▶ **WORK TO COMPLETE**
A line qualifies if it holds the string "import". Copy every qualifying line from the records.

··· THE RECORDS

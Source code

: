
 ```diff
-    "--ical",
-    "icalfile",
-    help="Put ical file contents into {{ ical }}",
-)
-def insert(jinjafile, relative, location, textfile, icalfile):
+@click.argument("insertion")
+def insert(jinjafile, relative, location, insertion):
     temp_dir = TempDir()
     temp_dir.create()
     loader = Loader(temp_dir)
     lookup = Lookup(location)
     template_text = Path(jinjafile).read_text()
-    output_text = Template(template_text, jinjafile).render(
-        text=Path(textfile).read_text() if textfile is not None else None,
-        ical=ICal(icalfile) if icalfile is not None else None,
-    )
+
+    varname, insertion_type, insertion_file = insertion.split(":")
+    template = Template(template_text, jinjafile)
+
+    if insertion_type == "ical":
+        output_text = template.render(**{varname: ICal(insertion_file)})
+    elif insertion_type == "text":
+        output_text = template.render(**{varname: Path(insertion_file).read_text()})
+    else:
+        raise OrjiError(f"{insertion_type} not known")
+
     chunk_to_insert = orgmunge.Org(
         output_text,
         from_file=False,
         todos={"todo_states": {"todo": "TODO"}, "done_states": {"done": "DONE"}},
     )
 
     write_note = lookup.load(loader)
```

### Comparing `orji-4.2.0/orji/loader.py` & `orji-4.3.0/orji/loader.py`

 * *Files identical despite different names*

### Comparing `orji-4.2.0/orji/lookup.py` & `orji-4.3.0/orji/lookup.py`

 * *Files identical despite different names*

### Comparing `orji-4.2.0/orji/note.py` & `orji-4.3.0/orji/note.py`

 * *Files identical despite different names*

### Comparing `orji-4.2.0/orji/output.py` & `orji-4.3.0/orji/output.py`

······
··· THE RECORDS

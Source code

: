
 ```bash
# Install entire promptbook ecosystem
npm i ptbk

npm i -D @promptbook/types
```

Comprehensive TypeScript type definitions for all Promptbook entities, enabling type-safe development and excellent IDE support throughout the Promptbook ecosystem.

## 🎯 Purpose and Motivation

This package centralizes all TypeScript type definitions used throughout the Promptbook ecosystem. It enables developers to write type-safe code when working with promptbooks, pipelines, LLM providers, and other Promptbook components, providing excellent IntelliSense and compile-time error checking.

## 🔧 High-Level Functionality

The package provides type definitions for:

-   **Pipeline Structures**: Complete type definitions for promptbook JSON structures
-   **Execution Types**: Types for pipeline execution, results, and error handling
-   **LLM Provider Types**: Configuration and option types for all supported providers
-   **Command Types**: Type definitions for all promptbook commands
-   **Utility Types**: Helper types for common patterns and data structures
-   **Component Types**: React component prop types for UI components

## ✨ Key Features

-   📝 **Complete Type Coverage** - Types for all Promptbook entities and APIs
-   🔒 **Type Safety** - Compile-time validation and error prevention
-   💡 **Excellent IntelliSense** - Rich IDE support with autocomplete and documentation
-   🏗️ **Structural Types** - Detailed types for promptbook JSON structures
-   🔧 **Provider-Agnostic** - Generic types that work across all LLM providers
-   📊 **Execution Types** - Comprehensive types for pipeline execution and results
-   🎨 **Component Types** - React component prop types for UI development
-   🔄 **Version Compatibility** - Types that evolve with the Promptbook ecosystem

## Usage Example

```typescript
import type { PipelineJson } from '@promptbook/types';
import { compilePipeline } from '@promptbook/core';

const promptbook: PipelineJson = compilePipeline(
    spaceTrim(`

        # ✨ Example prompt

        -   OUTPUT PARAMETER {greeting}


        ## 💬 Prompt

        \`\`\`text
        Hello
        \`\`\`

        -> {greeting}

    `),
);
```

······

▶ **EXPECTED OUTPUT**
import type { PipelineJson } from '@promptbook/types';
import { compilePipeline } from '@promptbook/core';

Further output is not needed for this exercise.